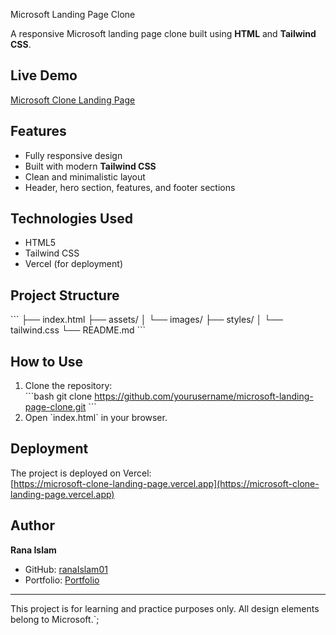 
Microsoft Landing Page Clone

A responsive Microsoft landing page clone built using **HTML** and **Tailwind CSS**.

## Live Demo

[Microsoft Clone Landing Page](https://microsoft-clone-landing-page.vercel.app)

## Features

- Fully responsive design
- Built with modern **Tailwind CSS**
- Clean and minimalistic layout
- Header, hero section, features, and footer sections

## Technologies Used

- HTML5
- Tailwind CSS
- Vercel (for deployment)

## Project Structure

\`\`\`
├── index.html
├── assets/
│   └── images/
├── styles/
│   └── tailwind.css
└── README.md
\`\`\`

## How to Use

1. Clone the repository:  
   \`\`\`bash
   git clone https://github.com/yourusername/microsoft-landing-page-clone.git
   \`\`\`
2. Open \`index.html\` in your browser.  

## Deployment

The project is deployed on Vercel:  
[https://microsoft-clone-landing-page.vercel.app](https://microsoft-clone-landing-page.vercel.app)

## Author

**Rana Islam**  
- GitHub: [ranaIslam01](https://github.com/ranaIslam01)  
- Portfolio: [Portfolio](https://rana-portfolio-main.vercel.app)  

---

This project is for learning and practice purposes only. All design elements belong to Microsoft.`;

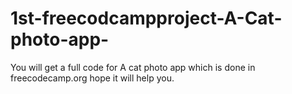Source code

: <h1> 1st-freecodcampproject-A-Cat-photo-app-</h1>
You will get a full code for A cat photo app which is done in freecodecamp.org hope it will help you.
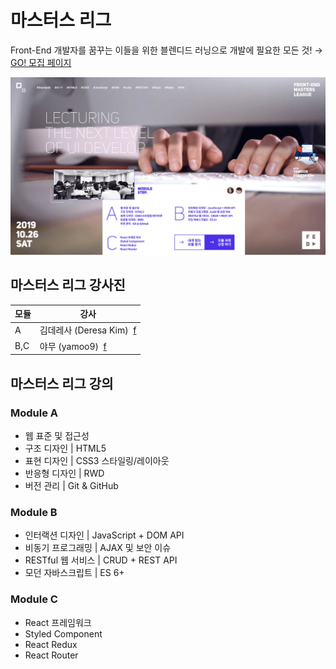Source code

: # 마스터스 리그

Front-End 개발자를 꿈꾸는 이들을 위한 블렌디드 러닝으로 개발에 필요한 모든 것! → [GO! 모집 페이지](https://yamoo9.github.io)

[![Front-End Masters League](./Assets/cover.jpg)](https://yamoo9.github.io)

## 마스터스 리그 강사진

모듈 | 강사
-- | --
A | 김데레사 (Deresa Kim) &nbsp;[f](https://www.facebook.com/seulbinim)
B,C | 야무 (yamoo9) &nbsp;[f](https://www.facebook.com/yamoo9)

## 마스터스 리그 강의

### Module A

- 웹 표준 및 접근성 
- 구조 디자인 | HTML5
- 표현 디자인 | CSS3 스타일링/레이아웃
- 반응형 디자인 | RWD
- 버전 관리 | Git & GitHub

### Module B

- 인터랙션 디자인 | JavaScript + DOM API
- 비동기 프로그래밍 | AJAX 및 보안 이슈
- RESTful 웹 서비스 | CRUD + REST API
- 모던 자바스크립트 | ES 6+

### Module C

- React 프레임워크
- Styled Component
- React Redux
- React Router
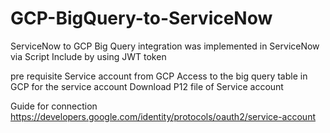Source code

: # GCP-BigQuery-to-ServiceNow
ServiceNow to GCP Big Query integration was implemented in ServiceNow via Script Include by using JWT token  

pre requisite
Service account from GCP
Access to the big query table in GCP for the service account
Download P12 file of Service account

Guide for connection 
https://developers.google.com/identity/protocols/oauth2/service-account
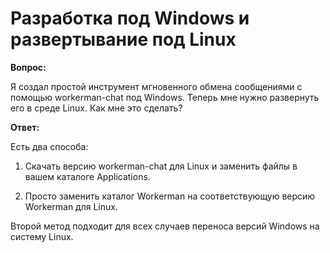 # Разработка под Windows и развертывание под Linux

**Вопрос:**

Я создал простой инструмент мгновенного обмена сообщениями с помощью workerman-chat под Windows. Теперь мне нужно развернуть его в среде Linux. Как мне это сделать?

**Ответ:**

Есть два способа:

1. Скачать версию workerman-chat для Linux и заменить файлы в вашем каталоге Applications.

2. Просто заменить каталог Workerman на соответствующую версию Workerman для Linux.

Второй метод подходит для всех случаев переноса версий Windows на систему Linux.
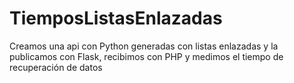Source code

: # TiemposListasEnlazadas
Creamos una api con Python generadas con listas enlazadas y la publicamos con Flask, recibimos con PHP y medimos el tiempo de recuperación de datos
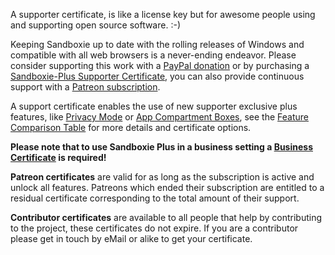 A supporter certificate, is like a license key but for awesome people using and supporting open source software. :-) 


Keeping Sandboxie up to date with the rolling releases of Windows and compatible with all web browsers is a never-ending endeavor. Please consider supporting this work with a <a href="https://sandboxie-plus.com/go.php?to=donate">PayPal donation</a> or by purchasing a [Sandboxie-Plus Supporter Certificate](https://sandboxie-plus.com/go.php?to=sbie-get-cert), you can also provide continuous support with a [Patreon subscription](https://sandboxie-plus.com/go.php?to=patreon).



A support certificate enables the use of new supporter exclusive plus features, like [Privacy Mode](privacy-mode) or [App Compartment Boxes](compartment-mode), see the [Feature Comparison Table](https://sandboxie-plus.com/feature-comparison/) for more details and certificate options.


**Please note that to use Sandboxie Plus in a business setting a [Business Certificate](https://xanasoft.com/product/sandboxie-plus-business-certificate/) is required!**


**Patreon certificates** are valid for as long as the subscription is active and unlock all features. Patreons which ended their subscription are entitled to a residual certificate corresponding to the total amount of their support.

**Contributor certificates** are available to all people that help by contributing to the project, these certificates do not expire. If you are a contributor please get in touch by eMail or alike to get your certificate. 


<!-- If you have donated in the past already (before the shop was introduced), or are a patreon, you can get your supporter certificate [here](https://xanasoft.com/get_cert.php) just enter the email address used with paypal or patreon, and download your certificate.

New donations must indicate that they want to receive a certificate (for bureaucratic reasons) and will be updated once or twice a month. To receive a Supporter Certificate instantly use one of the [purchase options](https://sandboxie-plus.com/go.php?to=sbie-get-cert) provided. -->
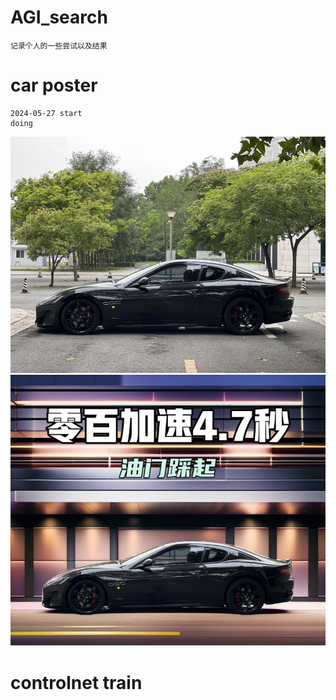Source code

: # AGI_search
    记录个人的一些尝试以及结果

# car poster
    2024-05-27 start 
    doing 
![原始图片](/demo/origin.jpg)
![生成图片](/demo/sd.jpg)
# controlnet train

▶ **THE PROBLEM**
Write out the data precisely as given, excluding the pictures.

▶ **RESPONSE BOX**
Microsoft Landing Page Clone

A responsive Microsoft landing page clone built using **HTML** and **Tailwind CSS**.

## Live Demo

[Microsoft Clone Landing Page](https://microsoft-clone-landing-page.vercel.app)

## Features

- Fully responsive design
- Built with modern **Tailwind CSS**
- Clean and minimalistic layout
- Header, hero section, features, and footer sections

## Technologies Used

- HTML5
- Tailwind CSS
- Vercel (for deployment)

## Project Structure

\`\`\`
├── index.html
├── assets/
│   └── images/
├── styles/
│   └── tailwind.css
└── README.md
\`\`\`

## How to Use

1. Clone the repository:  
   \`\`\`bash
   git clone https://github.com/yourusername/microsoft-landing-page-clone.git
   \`\`\`
2. Open \`index.html\` in your browser.  

## Deployment

The project is deployed on Vercel:  
[https://microsoft-clone-landing-page.vercel.app](https://microsoft-clone-landing-page.vercel.app)

## Author

**Rana Islam**  
- GitHub: [ranaIslam01](https://github.com/ranaIslam01)  
- Portfolio: [Portfolio](https://rana-portfolio-main.vercel.app)  

---

This project is for learning and practice purposes only. All design elements belong to Microsoft.`;

Source code

: <h1> 1st-freecodcampproject-A-Cat-photo-app-</h1>
You will get a full code for A cat photo app which is done in freecodecamp.org hope it will help you.
Source code

: # 마스터스 리그

Front-End 개발자를 꿈꾸는 이들을 위한 블렌디드 러닝으로 개발에 필요한 모든 것! → [GO! 모집 페이지](https://yamoo9.github.io)

[![Front-End Masters League](./Assets/cover.jpg)](https://yamoo9.github.io)

## 마스터스 리그 강사진

모듈 | 강사
-- | --
A | 김데레사 (Deresa Kim) &nbsp;[f](https://www.facebook.com/seulbinim)
B,C | 야무 (yamoo9) &nbsp;[f](https://www.facebook.com/yamoo9)

## 마스터스 리그 강의

### Module A

- 웹 표준 및 접근성 
- 구조 디자인 | HTML5
- 표현 디자인 | CSS3 스타일링/레이아웃
- 반응형 디자인 | RWD
- 버전 관리 | Git & GitHub

### Module B

- 인터랙션 디자인 | JavaScript + DOM API
- 비동기 프로그래밍 | AJAX 및 보안 이슈
- RESTful 웹 서비스 | CRUD + REST API
- 모던 자바스크립트 | ES 6+

### Module C

- React 프레임워크
- Styled Component
- React Redux
- React Router
Source code

: # GCP-BigQuery-to-ServiceNow
ServiceNow to GCP Big Query integration was implemented in ServiceNow via Script Include by using JWT token  

pre requisite
Service account from GCP
Access to the big query table in GCP for the service account
Download P12 file of Service account

Guide for connection 
https://developers.google.com/identity/protocols/oauth2/service-account
 # Разработка под Windows и развертывание под Linux

**Вопрос:**

Я создал простой инструмент мгновенного обмена сообщениями с помощью workerman-chat под Windows. Теперь мне нужно развернуть его в среде Linux. Как мне это сделать?

**Ответ:**

Есть два способа:

1. Скачать версию workerman-chat для Linux и заменить файлы в вашем каталоге Applications.

2. Просто заменить каталог Workerman на соответствующую версию Workerman для Linux.

Второй метод подходит для всех случаев переноса версий Windows на систему Linux.
Source code

: # TiemposListasEnlazadas
Creamos una api con Python generadas con listas enlazadas y la publicamos con Flask, recibimos con PHP y medimos el tiempo de recuperación de datos
 A supporter certificate, is like a license key but for awesome people using and supporting open source software. :-) 


Keeping Sandboxie up to date with the rolling releases of Windows and compatible with all web browsers is a never-ending endeavor. Please consider supporting this work with a <a href="https://sandboxie-plus.com/go.php?to=donate">PayPal donation</a> or by purchasing a [Sandboxie-Plus Supporter Certificate](https://sandboxie-plus.com/go.php?to=sbie-get-cert), you can also provide continuous support with a [Patreon subscription](https://sandboxie-plus.com/go.php?to=patreon).



A support certificate enables the use of new supporter exclusive plus features, like [Privacy Mode](privacy-mode) or [App Compartment Boxes](compartment-mode), see the [Feature Comparison Table](https://sandboxie-plus.com/feature-comparison/) for more details and certificate options.


**Please note that to use Sandboxie Plus in a business setting a [Business Certificate](https://xanasoft.com/product/sandboxie-plus-business-certificate/) is required!**


**Patreon certificates** are valid for as long as the subscription is active and unlock all features. Patreons which ended their subscription are entitled to a residual certificate corresponding to the total amount of their support.

**Contributor certificates** are available to all people that help by contributing to the project, these certificates do not expire. If you are a contributor please get in touch by eMail or alike to get your certificate. 


<!-- If you have donated in the past already (before the shop was introduced), or are a patreon, you can get your supporter certificate [here](https://xanasoft.com/get_cert.php) just enter the email address used with paypal or patreon, and download your certificate.

New donations must indicate that they want to receive a certificate (for bureaucratic reasons) and will be updated once or twice a month. To receive a Supporter Certificate instantly use one of the [purchase options](https://sandboxie-plus.com/go.php?to=sbie-get-cert) provided. -->
Source code

: # AGI_search
    记录个人的一些尝试以及结果

# car poster
    2024-05-27 start 
    doing 
![原始图片](/demo/origin.jpg)
![生成图片](/demo/sd.jpg)
# controlnet train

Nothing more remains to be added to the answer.